As most Piranha Bytes fans know and many others don't, armor sets are always a big deal in the studio's games. Generally there aren't a lot of armor pieces to swap in and out every five minutes for minimal statistical upgrades. Instead, armor pieces are spread out. They serve not only as a means up upgrading defensive parameters, but as a status symbol and mark of achievement. Because of that, acquiring a new armor set is a much more rewarding experience than, say, tossing aside a +3 stamina chest piece for a +5 version. Piranha Bytes does not want to abandon the prestige associated with armor acquisition in Dark Waters, though it sounds as though the studio is going to add in more lower level gear to allow you to customize the protagonist's appearance a little earlier on.
Generally these types of games are not very friendly to new players.
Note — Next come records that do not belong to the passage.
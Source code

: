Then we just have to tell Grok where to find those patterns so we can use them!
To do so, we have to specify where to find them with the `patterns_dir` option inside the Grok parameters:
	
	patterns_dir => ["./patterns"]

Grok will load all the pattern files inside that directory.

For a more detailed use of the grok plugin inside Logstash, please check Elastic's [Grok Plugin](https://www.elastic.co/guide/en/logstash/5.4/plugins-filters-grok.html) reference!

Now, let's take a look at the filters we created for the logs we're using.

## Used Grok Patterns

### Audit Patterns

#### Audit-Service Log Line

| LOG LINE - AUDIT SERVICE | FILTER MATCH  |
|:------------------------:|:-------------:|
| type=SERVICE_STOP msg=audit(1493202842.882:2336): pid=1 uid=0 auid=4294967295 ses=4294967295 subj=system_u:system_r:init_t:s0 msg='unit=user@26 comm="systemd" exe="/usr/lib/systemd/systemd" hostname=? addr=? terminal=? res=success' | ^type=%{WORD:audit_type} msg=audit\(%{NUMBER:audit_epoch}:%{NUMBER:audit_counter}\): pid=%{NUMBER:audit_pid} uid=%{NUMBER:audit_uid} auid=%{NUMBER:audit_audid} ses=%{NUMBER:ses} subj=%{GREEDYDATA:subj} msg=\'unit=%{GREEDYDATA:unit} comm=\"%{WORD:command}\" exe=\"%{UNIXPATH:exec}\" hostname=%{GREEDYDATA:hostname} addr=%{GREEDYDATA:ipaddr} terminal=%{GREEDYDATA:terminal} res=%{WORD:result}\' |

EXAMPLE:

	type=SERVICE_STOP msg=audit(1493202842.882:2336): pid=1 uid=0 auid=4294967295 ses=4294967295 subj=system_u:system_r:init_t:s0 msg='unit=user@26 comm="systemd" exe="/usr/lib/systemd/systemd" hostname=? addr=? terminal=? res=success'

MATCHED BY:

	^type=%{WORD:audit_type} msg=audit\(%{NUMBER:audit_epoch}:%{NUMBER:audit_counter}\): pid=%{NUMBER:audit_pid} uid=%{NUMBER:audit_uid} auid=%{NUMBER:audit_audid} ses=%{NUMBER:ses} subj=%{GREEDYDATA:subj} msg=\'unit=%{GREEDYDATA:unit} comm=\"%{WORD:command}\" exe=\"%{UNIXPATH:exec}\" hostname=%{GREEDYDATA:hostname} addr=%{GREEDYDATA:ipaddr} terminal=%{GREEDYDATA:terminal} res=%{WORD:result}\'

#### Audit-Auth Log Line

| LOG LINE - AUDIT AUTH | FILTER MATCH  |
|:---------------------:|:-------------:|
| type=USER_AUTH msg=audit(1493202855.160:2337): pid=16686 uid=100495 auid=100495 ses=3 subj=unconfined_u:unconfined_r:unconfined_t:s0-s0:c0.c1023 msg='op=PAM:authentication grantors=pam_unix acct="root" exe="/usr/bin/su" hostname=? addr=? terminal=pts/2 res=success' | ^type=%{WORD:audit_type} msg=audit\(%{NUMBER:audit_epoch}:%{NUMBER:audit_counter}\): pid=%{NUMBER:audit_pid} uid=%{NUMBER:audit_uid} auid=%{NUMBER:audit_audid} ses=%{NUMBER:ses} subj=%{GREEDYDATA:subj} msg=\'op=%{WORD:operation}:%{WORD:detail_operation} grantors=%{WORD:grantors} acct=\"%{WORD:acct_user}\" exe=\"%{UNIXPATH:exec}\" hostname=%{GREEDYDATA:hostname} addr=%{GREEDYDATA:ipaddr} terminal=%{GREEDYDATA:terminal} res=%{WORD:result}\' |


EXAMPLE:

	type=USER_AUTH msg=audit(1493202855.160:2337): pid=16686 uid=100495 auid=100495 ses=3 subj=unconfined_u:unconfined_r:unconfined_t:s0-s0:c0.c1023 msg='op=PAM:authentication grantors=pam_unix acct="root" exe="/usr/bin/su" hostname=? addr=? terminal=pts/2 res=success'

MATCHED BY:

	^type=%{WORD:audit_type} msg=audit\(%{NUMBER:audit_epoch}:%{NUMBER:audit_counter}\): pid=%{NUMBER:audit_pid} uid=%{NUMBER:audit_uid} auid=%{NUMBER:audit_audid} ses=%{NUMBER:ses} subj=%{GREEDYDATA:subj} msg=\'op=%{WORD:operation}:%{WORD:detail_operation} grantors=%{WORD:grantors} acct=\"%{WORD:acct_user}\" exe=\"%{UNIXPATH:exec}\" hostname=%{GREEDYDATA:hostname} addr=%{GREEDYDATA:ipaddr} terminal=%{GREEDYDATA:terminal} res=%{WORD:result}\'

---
They don't hold your hand through objectives, but require you explore, learn about the NPCs and the game world, and practice combat skills to excel. Past Piranha Bytes games have not been pick up and play experiences, and from the sounds of things Dark Waters won't be either, which I'm totally fine with. The studio is really good at what it does, as long as the game it winds up shipping isn't totally broken like Gothic 3.
Risen 2: Dark Waters has day night cycles, NPCs that follow sleep and work routines, and more of the kind of open-world role-playing game features that tend to be expected these days. Considering the developer, if you consider yourself to be a role-playing game fan, you should definitely keep an eye on this one. That includes console players too – Piranha Bytes says it's putting a lot more focus on getting all versions of the game up to the same bar of quality this time around.